▸ **TASK MATERIAL**
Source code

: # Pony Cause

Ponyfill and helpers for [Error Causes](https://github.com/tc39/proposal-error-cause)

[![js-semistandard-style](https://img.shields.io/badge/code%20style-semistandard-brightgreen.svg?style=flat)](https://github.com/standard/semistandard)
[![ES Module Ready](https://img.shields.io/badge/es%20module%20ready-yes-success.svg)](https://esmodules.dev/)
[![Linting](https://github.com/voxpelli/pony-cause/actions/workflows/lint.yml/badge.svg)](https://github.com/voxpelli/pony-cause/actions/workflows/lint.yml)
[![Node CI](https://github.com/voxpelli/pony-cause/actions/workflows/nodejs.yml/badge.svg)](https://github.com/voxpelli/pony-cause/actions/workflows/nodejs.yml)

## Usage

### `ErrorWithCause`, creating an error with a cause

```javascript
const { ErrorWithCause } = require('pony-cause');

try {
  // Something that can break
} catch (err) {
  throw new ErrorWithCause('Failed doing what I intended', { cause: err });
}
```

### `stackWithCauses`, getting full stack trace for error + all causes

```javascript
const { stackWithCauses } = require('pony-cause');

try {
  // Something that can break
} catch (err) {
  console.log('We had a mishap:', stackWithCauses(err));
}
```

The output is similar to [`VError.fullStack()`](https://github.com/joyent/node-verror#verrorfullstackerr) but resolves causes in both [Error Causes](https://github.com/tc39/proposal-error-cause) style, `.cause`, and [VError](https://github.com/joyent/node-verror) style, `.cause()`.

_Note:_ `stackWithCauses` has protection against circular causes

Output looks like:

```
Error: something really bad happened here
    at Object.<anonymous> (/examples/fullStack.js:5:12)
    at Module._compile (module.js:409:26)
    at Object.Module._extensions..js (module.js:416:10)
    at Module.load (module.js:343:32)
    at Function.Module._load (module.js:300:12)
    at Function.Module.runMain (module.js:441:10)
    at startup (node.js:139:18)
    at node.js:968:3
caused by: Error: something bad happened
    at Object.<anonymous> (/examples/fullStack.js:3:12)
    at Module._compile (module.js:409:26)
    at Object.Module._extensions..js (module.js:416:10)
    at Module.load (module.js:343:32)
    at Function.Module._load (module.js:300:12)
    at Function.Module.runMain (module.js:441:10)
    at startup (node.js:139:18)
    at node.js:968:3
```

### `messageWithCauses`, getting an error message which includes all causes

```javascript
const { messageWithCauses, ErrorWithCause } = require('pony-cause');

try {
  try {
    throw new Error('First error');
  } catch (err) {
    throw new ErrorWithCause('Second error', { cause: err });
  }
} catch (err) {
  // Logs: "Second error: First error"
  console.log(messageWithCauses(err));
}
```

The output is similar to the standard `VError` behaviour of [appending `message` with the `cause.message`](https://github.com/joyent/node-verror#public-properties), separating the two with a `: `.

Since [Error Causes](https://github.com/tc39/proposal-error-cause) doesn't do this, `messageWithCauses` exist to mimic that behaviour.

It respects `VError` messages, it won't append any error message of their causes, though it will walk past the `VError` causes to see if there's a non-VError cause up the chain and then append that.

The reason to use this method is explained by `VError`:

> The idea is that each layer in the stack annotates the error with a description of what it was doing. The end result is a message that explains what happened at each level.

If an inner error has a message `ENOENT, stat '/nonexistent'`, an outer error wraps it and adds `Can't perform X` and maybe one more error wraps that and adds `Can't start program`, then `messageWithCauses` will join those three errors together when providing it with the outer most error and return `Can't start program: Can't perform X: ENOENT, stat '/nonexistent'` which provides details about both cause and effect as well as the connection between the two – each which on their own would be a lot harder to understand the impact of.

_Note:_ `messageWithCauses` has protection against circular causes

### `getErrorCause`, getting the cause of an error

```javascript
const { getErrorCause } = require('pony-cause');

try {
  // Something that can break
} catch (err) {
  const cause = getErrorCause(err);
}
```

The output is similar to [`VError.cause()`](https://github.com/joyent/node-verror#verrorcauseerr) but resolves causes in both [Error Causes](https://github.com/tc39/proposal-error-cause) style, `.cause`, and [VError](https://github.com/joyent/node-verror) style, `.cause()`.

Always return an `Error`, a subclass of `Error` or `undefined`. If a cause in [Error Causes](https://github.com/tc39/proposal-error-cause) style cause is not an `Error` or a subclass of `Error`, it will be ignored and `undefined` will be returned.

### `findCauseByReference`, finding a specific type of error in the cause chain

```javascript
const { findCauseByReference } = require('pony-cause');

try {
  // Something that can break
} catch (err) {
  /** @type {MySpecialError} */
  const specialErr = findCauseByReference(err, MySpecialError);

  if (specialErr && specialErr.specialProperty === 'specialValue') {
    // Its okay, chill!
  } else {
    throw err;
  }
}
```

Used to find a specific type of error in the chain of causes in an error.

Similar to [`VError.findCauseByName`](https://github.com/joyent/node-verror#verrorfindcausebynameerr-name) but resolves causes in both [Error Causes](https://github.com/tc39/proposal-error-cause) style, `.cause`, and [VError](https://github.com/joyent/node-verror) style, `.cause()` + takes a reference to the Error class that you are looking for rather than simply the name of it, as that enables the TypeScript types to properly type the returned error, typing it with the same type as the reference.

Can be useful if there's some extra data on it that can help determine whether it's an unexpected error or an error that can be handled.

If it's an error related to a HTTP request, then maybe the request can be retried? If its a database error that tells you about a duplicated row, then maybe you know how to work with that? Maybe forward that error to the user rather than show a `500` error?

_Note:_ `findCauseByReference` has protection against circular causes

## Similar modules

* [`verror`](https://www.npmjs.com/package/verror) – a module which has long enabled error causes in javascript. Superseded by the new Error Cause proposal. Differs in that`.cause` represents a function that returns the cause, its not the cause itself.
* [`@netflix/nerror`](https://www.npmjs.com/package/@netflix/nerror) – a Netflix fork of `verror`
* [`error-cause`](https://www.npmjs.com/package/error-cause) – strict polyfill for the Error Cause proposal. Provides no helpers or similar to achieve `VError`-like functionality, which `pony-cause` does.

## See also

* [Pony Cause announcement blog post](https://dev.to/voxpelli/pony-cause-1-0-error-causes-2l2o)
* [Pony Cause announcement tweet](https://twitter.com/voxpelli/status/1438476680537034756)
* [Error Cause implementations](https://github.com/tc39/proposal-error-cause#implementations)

▸ **TRY IT**
In full and without change, transcribe the entries.

▸ **RESULT FOR THIS EXERCISE**
Source code

: # Pony Cause

Ponyfill and helpers for [Error Causes](https://github.com/tc39/proposal-error-cause)

[![js-semistandard-style](https://img.shields.io/badge/code%20style-semistandard-brightgreen.svg?style=flat)](https://github.com/standard/semistandard)
[![ES Module Ready](https://img.shields.io/badge/es%20module%20ready-yes-success.svg)](https://esmodules.dev/)
[![Linting](https://github.com/voxpelli/pony-cause/actions/workflows/lint.yml/badge.svg)](https://github.com/voxpelli/pony-cause/actions/workflows/lint.yml)
[![Node CI](https://github.com/voxpelli/pony-cause/actions/workflows/nodejs.yml/badge.svg)](https://github.com/voxpelli/pony-cause/actions/workflows/nodejs.yml)

## Usage

### `ErrorWithCause`, creating an error with a cause

```javascript
const { ErrorWithCause } = require('pony-cause');

try {
  // Something that can break
} catch (err) {
  throw new ErrorWithCause('Failed doing what I intended', { cause: err });
}
```

### `stackWithCauses`, getting full stack trace for error + all causes

```javascript
const { stackWithCauses } = require('pony-cause');

try {
  // Something that can break
} catch (err) {
  console.log('We had a mishap:', stackWithCauses(err));
}
```

The output is similar to [`VError.fullStack()`](https://github.com/joyent/node-verror#verrorfullstackerr) but resolves causes in both [Error Causes](https://github.com/tc39/proposal-error-cause) style, `.cause`, and [VError](https://github.com/joyent/node-verror) style, `.cause()`.

_Note:_ `stackWithCauses` has protection against circular causes

Output looks like:

```
Error: something really bad happened here
    at Object.<anonymous> (/examples/fullStack.js:5:12)
    at Module._compile (module.js:409:26)
    at Object.Module._extensions..js (module.js:416:10)
    at Module.load (module.js:343:32)
    at Function.Module._load (module.js:300:12)
    at Function.Module.runMain (module.js:441:10)
    at startup (node.js:139:18)
    at node.js:968:3
caused by: Error: something bad happened
    at Object.<anonymous> (/examples/fullStack.js:3:12)
    at Module._compile (module.js:409:26)
    at Object.Module._extensions..js (module.js:416:10)
    at Module.load (module.js:343:32)
    at Function.Module._load (module.js:300:12)
    at Function.Module.runMain (module.js:441:10)
    at startup (node.js:139:18)
    at node.js:968:3
```

### `messageWithCauses`, getting an error message which includes all causes

```javascript
const { messageWithCauses, ErrorWithCause } = require('pony-cause');

try {
  try {
    throw new Error('First error');
  } catch (err) {
    throw new ErrorWithCause('Second error', { cause: err });
  }
} catch (err) {
  // Logs: "Second error: First error"
  console.log(messageWithCauses(err));
}
```

The output is similar to the standard `VError` behaviour of [appending `message` with the `cause.message`](https://github.com/joyent/node-verror#public-properties), separating the two with a `: `.

Since [Error Causes](https://github.com/tc39/proposal-error-cause) doesn't do this, `messageWithCauses` exist to mimic that behaviour.

It respects `VError` messages, it won't append any error message of their causes, though it will walk past the `VError` causes to see if there's a non-VError cause up the chain and then append that.

The reason to use this method is explained by `VError`:

> The idea is that each layer in the stack annotates the error with a description of what it was doing. The end result is a message that explains what happened at each level.

If an inner error has a message `ENOENT, stat '/nonexistent'`, an outer error wraps it and adds `Can't perform X` and maybe one more error wraps that and adds `Can't start program`, then `messageWithCauses` will join those three errors together when providing it with the outer most error and return `Can't start program: Can't perform X: ENOENT, stat '/nonexistent'` which provides details about both cause and effect as well as the connection between the two – each which on their own would be a lot harder to understand the impact of.

_Note:_ `messageWithCauses` has protection against circular causes

### `getErrorCause`, getting the cause of an error

```javascript
const { getErrorCause } = require('pony-cause');

try {
  // Something that can break
} catch (err) {
  const cause = getErrorCause(err);
}
```

The output is similar to [`VError.cause()`](https://github.com/joyent/node-verror#verrorcauseerr) but resolves causes in both [Error Causes](https://github.com/tc39/proposal-error-cause) style, `.cause`, and [VError](https://github.com/joyent/node-verror) style, `.cause()`.

Always return an `Error`, a subclass of `Error` or `undefined`. If a cause in [Error Causes](https://github.com/tc39/proposal-error-cause) style cause is not an `Error` or a subclass of `Error`, it will be ignored and `undefined` will be returned.

### `findCauseByReference`, finding a specific type of error in the cause chain

```javascript
const { findCauseByReference } = require('pony-cause');

try {
  // Something that can break
} catch (err) {
  /** @type {MySpecialError} */
  const specialErr = findCauseByReference(err, MySpecialError);

  if (specialErr && specialErr.specialProperty === 'specialValue') {
    // Its okay, chill!
  } else {
    throw err;
  }
}
```

Used to find a specific type of error in the chain of causes in an error.

Similar to [`VError.findCauseByName`](https://github.com/joyent/node-verror#verrorfindcausebynameerr-name) but resolves causes in both [Error Causes](https://github.com/tc39/proposal-error-cause) style, `.cause`, and [VError](https://github.com/joyent/node-verror) style, `.cause()` + takes a reference to the Error class that you are looking for rather than simply the name of it, as that enables the TypeScript types to properly type the returned error, typing it with the same type as the reference.

Can be useful if there's some extra data on it that can help determine whether it's an unexpected error or an error that can be handled.

If it's an error related to a HTTP request, then maybe the request can be retried? If its a database error that tells you about a duplicated row, then maybe you know how to work with that? Maybe forward that error to the user rather than show a `500` error?

_Note:_ `findCauseByReference` has protection against circular causes

## Similar modules

* [`verror`](https://www.npmjs.com/package/verror) – a module which has long enabled error causes in javascript. Superseded by the new Error Cause proposal. Differs in that`.cause` represents a function that returns the cause, its not the cause itself.
* [`@netflix/nerror`](https://www.npmjs.com/package/@netflix/nerror) – a Netflix fork of `verror`
* [`error-cause`](https://www.npmjs.com/package/error-cause) – strict polyfill for the Error Cause proposal. Provides no helpers or similar to achieve `VError`-like functionality, which `pony-cause` does.

## See also

* [Pony Cause announcement blog post](https://dev.to/voxpelli/pony-cause-1-0-error-causes-2l2o)
* [Pony Cause announcement tweet](https://twitter.com/voxpelli/status/1438476680537034756)
* [Error Cause implementations](https://github.com/tc39/proposal-error-cause#implementations)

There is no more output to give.